Theorem exec_ret : forall T (v:T) w r,
    exec (Ret v) w r ->
    match r with
    | Finished v' w' => v = v' /\ w = w'
    | Crashed w' => w = w'
    end.

Ltac inv_ret :=
  match goal with
  | [ H: exec (Ret _) _ _ |- _ ] =>
    apply exec_ret in H; safe_intuition; subst
  end.

Ltac inv_exec :=
  match goal with
  | _ => inv_ret
  | [ H: exec (Bind _ _) _ _ |- _ ] =>
    inv_exec' H; repeat inv_ret
  | [ H: exec _ _ _ |- _ ] =>
    inv_exec' H; repeat inv_ret
  end.

Ltac inv_rexec :=
  match goal with
  | [ H: rexec (Ret _) _ _ _ |- _ ] =>
    inv_exec' H
  | [ H: rexec _ _ _ _ |- _ ] =>
    inv_exec' H
  end.

Local Hint Constructors exec.

These are the monad laws
TODO: explain what the monad is and what these monad laws mean (specifically, we're proving that exec treats procedures up to the monad laws as equivalences between procedures).

Definition exec_equiv T (p: proc T) p' :=
  forall w r, exec p w r <-> exec p' w r.

Instance exec_equiv_equiv T : Equivalence (exec_equiv (T:=T)).

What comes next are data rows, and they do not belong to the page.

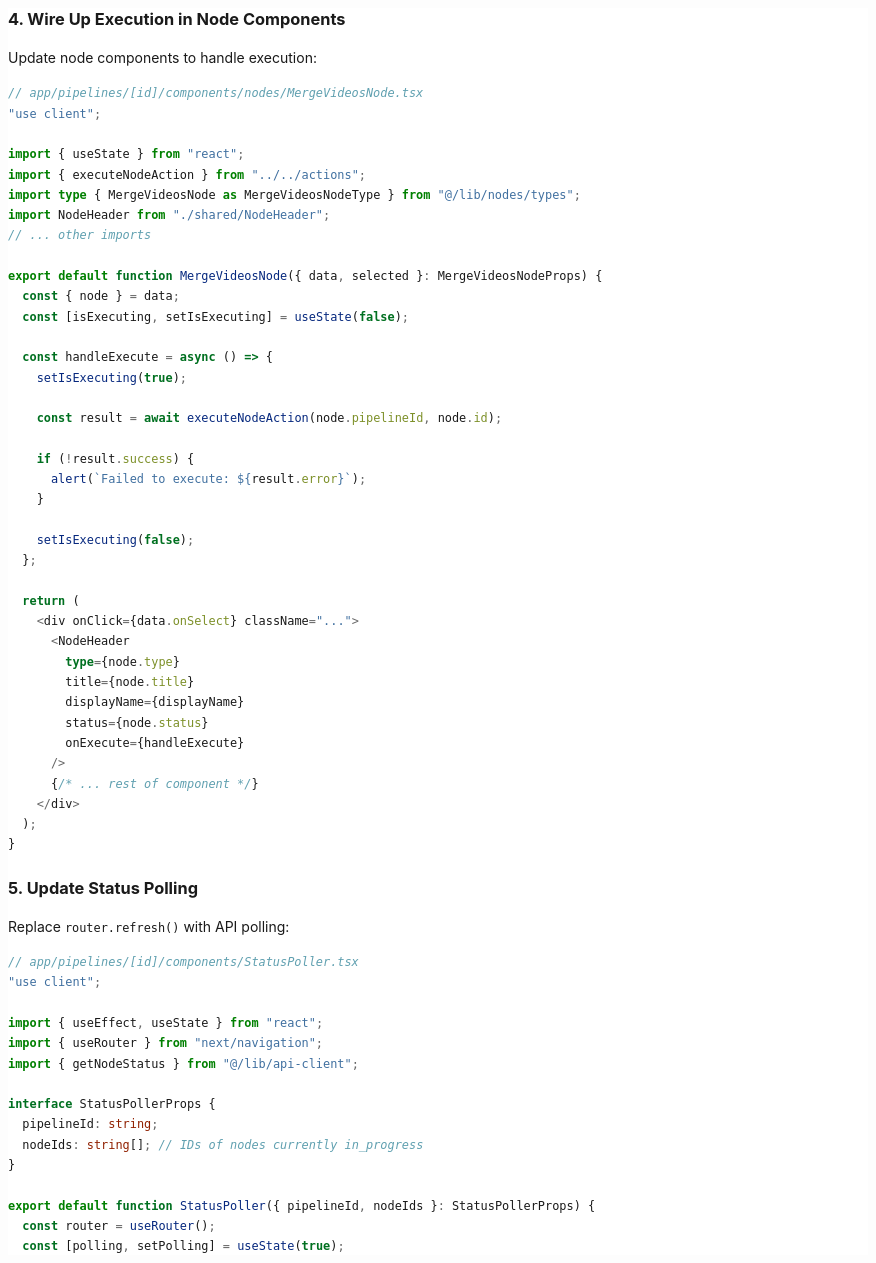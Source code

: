 ### 4. Wire Up Execution in Node Components

Update node components to handle execution:

```typescript
// app/pipelines/[id]/components/nodes/MergeVideosNode.tsx
"use client";

import { useState } from "react";
import { executeNodeAction } from "../../actions";
import type { MergeVideosNode as MergeVideosNodeType } from "@/lib/nodes/types";
import NodeHeader from "./shared/NodeHeader";
// ... other imports

export default function MergeVideosNode({ data, selected }: MergeVideosNodeProps) {
  const { node } = data;
  const [isExecuting, setIsExecuting] = useState(false);

  const handleExecute = async () => {
    setIsExecuting(true);

    const result = await executeNodeAction(node.pipelineId, node.id);

    if (!result.success) {
      alert(`Failed to execute: ${result.error}`);
    }

    setIsExecuting(false);
  };

  return (
    <div onClick={data.onSelect} className="...">
      <NodeHeader
        type={node.type}
        title={node.title}
        displayName={displayName}
        status={node.status}
        onExecute={handleExecute}
      />
      {/* ... rest of component */}
    </div>
  );
}
```

### 5. Update Status Polling

Replace `router.refresh()` with API polling:

```typescript
// app/pipelines/[id]/components/StatusPoller.tsx
"use client";

import { useEffect, useState } from "react";
import { useRouter } from "next/navigation";
import { getNodeStatus } from "@/lib/api-client";

interface StatusPollerProps {
  pipelineId: string;
  nodeIds: string[]; // IDs of nodes currently in_progress
}

export default function StatusPoller({ pipelineId, nodeIds }: StatusPollerProps) {
  const router = useRouter();
  const [polling, setPolling] = useState(true);
```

Theorem monad_left_id : forall T T' (p: T' -> proc T) v,
    exec_equiv (Bind (Ret v) p) (p v).

Theorem monad_assoc : forall `(p1: proc T)
                        `(p2: T -> proc T')
                        `(p3: T' -> proc T''),
    exec_equiv (Bind (Bind p1 p2) p3) (Bind p1 (fun v => Bind (p2 v) p3)).

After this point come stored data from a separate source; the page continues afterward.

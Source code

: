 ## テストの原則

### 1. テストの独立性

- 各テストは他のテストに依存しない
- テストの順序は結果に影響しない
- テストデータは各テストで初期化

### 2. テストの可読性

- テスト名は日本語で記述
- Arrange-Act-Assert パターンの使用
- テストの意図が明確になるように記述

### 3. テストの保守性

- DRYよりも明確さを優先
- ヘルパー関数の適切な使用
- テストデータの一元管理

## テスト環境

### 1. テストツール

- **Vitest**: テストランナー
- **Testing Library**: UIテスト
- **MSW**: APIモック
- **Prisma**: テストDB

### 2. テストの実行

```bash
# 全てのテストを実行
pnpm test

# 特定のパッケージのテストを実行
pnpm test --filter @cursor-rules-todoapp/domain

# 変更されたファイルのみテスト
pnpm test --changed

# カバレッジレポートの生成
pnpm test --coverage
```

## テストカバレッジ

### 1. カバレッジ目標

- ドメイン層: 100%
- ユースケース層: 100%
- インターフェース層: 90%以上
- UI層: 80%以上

Local Hint Constructors rexec.

Theorem rexec_equiv : forall T (p p': proc T) `(rec: proc R) w r,
    exec_equiv p p' ->
    rexec p' rec w r ->
    rexec p rec w r.

Theorem rexec_finish_any_rec : forall `(p: proc T)
                               `(rec: proc R)
                               `(rec': proc R')
                               w v w',
    rexec p rec w (RFinished v w') ->
    rexec p rec' w (RFinished v w').

Local Hint Constructors exec_recover.


Invert looped recovery execution for a bind in the recovery procedure. The wment essentially breaks down the execution of recovering with _ <- p; p' into three stages:
  • First, p runs until it finishes without crashing.
  • Next, p' is repeatedly run using p as the recovery procedure, crashing and recovering in a loop. The return value in p' rv comes from p and is passed from iteration to the next, initialized with the run of p in the first step.
  • Finally, the computer stops crashing and p' rv can run to completion.
Theorem exec_recover_bind_inv : forall `(p: proc R)
                                `(p': R -> proc R')
                                w rv' w'',
    exec_recover (Bind p p') w rv' w'' ->
    exists rv1 w1, exec_recover p w rv1 w1 /\
                  exists rv2 w2,
                    clos_refl_trans_1n
                      (fun '(rv, w) '(rv', w') =>
                         rexec (p' rv) p w (Recovered rv' w'))
                      (rv1, w1) (rv2, w2) /\
                    exec (p' rv2) w2 (Finished rv' w'').